### Extracted material ###

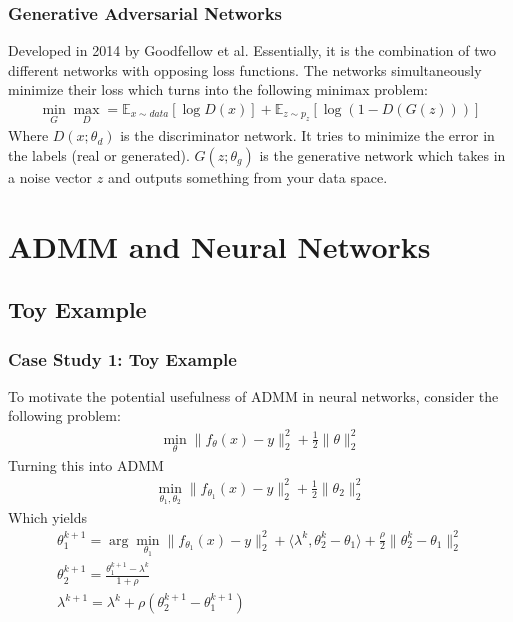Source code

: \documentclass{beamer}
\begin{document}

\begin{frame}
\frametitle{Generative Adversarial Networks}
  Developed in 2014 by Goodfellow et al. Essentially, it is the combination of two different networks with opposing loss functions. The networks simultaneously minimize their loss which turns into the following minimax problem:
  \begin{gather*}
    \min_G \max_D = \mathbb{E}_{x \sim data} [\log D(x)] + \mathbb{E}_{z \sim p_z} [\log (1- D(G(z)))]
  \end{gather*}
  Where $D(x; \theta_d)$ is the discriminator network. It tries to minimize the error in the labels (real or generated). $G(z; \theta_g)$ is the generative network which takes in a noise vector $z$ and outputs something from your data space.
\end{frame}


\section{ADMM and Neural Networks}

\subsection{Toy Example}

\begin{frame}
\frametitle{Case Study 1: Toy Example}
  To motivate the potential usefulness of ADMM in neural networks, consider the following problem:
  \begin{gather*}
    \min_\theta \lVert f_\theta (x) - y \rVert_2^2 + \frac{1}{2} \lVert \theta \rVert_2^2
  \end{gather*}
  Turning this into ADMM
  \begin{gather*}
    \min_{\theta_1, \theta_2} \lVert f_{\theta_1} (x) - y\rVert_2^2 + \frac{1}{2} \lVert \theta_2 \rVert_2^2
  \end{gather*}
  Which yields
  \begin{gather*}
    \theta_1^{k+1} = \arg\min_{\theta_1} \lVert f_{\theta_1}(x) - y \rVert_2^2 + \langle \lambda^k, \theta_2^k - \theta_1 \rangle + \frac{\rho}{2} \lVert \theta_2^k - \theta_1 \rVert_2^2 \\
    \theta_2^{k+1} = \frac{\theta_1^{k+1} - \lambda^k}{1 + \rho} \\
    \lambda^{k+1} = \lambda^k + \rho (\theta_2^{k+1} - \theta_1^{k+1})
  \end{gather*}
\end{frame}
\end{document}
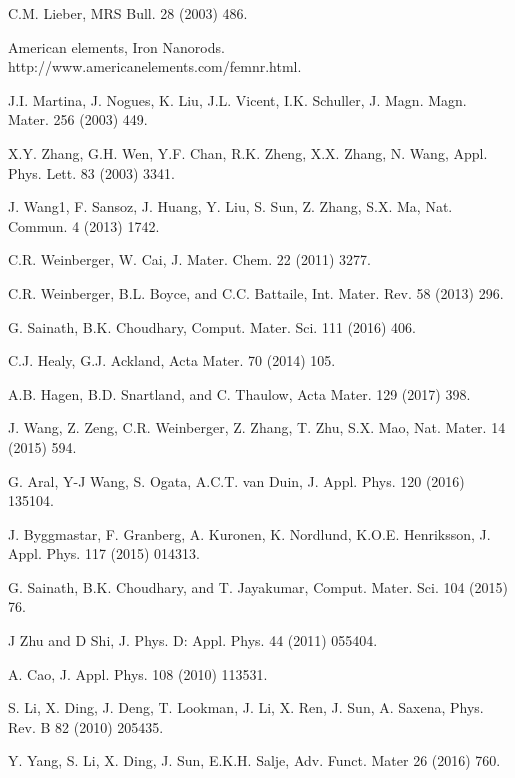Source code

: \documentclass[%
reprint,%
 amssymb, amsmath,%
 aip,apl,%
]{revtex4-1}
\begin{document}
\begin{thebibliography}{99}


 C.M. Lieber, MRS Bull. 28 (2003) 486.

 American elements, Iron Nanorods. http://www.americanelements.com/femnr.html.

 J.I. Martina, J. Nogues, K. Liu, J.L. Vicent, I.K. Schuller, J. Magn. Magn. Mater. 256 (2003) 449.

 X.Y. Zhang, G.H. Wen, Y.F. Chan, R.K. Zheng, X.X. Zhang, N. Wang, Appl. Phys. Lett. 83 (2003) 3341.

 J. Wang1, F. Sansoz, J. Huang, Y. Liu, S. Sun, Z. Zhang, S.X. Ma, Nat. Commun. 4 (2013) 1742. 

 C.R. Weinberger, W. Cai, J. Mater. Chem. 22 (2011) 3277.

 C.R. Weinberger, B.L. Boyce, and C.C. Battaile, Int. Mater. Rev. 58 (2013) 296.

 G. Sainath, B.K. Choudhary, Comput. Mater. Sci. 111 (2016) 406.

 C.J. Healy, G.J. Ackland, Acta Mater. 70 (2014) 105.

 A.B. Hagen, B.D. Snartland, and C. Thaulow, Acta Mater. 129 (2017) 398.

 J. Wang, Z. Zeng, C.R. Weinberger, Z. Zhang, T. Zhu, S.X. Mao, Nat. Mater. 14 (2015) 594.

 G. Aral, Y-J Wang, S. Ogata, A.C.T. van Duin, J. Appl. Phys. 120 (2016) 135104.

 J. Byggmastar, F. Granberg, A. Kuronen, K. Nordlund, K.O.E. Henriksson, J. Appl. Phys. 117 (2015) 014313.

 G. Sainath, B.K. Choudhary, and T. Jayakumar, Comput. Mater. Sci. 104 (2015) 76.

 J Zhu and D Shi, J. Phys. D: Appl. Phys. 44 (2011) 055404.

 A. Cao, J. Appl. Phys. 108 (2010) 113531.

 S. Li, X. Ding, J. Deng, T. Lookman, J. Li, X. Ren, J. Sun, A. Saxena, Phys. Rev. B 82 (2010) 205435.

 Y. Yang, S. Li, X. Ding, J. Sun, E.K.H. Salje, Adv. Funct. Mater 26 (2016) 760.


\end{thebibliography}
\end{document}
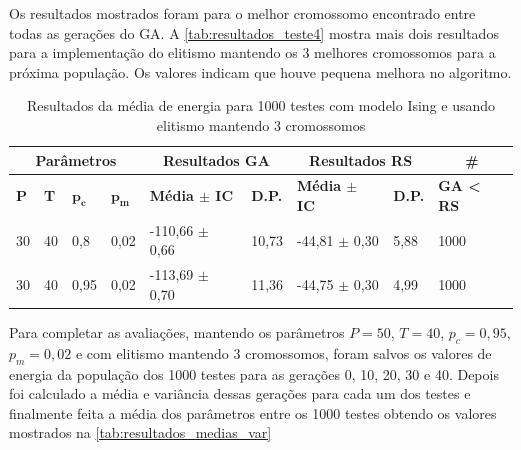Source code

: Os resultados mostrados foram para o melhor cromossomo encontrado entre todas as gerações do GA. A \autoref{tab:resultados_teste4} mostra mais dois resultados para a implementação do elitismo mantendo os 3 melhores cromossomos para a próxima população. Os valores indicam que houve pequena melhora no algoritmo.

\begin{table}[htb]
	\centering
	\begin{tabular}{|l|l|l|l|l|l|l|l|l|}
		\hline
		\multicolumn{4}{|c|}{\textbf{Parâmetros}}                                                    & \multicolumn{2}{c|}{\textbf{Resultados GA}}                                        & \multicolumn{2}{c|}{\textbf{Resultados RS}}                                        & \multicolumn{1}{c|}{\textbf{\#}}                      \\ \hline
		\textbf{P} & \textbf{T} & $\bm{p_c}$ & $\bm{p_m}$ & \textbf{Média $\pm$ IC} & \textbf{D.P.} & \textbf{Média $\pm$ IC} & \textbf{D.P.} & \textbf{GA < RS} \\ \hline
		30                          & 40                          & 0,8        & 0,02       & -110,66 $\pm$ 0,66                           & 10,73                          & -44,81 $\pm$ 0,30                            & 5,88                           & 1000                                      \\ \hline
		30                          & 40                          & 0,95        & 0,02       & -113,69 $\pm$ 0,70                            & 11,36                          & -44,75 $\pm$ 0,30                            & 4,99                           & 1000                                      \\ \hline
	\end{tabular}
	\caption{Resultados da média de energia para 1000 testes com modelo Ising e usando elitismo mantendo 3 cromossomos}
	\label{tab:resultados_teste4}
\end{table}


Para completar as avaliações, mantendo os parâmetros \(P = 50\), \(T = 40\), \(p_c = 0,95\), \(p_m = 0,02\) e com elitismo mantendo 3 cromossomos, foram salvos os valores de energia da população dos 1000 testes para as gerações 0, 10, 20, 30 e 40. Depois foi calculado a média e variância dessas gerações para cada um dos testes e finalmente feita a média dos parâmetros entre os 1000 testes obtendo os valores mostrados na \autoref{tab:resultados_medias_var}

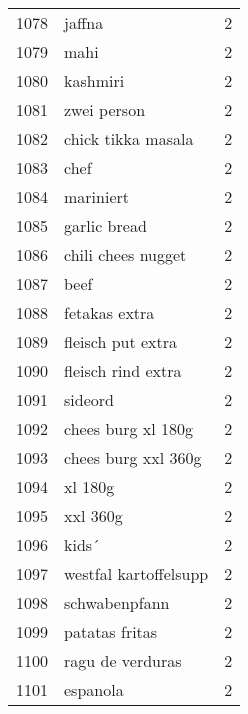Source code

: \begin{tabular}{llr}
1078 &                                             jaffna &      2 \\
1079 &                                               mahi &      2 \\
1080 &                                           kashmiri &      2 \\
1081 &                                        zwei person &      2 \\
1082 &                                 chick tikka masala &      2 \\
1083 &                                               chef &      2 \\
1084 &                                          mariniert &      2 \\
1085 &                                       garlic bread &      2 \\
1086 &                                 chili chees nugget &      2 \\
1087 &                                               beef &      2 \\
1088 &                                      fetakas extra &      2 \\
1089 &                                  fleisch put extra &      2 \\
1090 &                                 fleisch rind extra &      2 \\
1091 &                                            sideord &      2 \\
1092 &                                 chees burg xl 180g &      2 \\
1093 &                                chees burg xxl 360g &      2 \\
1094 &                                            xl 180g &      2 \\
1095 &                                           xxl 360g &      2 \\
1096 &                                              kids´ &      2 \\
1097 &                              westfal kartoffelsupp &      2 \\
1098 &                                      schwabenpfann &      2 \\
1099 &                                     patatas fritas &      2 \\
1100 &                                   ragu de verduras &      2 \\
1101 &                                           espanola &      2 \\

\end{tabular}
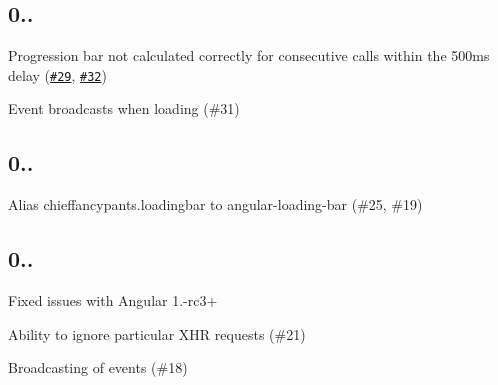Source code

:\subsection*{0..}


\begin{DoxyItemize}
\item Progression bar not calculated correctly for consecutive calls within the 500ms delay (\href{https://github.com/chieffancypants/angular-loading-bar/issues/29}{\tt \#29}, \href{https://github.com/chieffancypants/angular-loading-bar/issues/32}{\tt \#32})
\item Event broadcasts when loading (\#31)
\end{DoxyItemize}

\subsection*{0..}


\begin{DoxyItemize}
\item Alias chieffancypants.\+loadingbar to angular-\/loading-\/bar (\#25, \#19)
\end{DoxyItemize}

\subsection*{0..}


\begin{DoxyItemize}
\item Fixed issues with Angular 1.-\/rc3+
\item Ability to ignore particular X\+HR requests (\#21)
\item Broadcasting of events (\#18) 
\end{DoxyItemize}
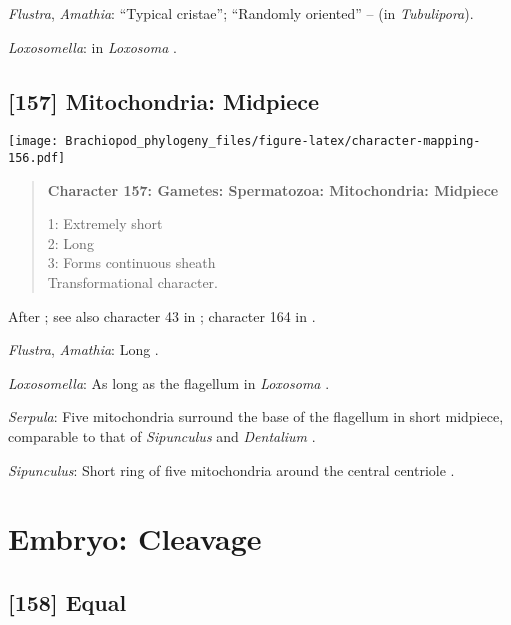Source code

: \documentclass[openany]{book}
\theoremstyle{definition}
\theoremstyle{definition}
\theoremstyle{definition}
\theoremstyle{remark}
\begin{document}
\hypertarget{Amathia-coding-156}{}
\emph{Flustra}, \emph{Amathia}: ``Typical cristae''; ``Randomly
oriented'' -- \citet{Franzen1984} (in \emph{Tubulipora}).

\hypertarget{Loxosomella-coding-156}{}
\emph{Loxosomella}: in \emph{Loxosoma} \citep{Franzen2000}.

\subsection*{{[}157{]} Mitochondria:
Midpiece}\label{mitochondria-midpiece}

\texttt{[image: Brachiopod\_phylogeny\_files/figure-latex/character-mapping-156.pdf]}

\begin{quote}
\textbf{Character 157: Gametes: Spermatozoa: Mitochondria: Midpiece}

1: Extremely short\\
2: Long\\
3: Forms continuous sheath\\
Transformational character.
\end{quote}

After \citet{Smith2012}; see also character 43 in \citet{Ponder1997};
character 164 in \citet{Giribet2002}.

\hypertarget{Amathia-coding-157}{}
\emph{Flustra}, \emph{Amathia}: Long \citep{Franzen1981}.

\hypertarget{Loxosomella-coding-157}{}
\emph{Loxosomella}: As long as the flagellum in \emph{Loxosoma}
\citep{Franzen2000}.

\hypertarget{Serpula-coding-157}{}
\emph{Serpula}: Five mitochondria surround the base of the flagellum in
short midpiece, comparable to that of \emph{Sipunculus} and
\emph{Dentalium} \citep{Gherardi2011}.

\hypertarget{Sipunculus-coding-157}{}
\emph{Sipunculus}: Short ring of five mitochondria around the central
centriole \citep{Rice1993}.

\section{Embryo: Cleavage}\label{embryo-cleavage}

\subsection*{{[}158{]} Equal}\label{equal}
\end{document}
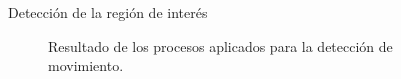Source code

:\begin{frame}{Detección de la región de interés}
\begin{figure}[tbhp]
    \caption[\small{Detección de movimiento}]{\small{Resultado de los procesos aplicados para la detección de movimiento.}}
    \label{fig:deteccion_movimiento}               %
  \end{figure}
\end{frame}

###

*Description of the task*: Would you show all lines of the material above that contain the word "problem"?

*Exercise response*:
  Developed in 2014 by Goodfellow et al. Essentially, it is the combination of two different networks with opposing loss functions. The networks simultaneously minimize their loss which turns into the following minimax problem:
  To motivate the potential usefulness of ADMM in neural networks, consider the following problem:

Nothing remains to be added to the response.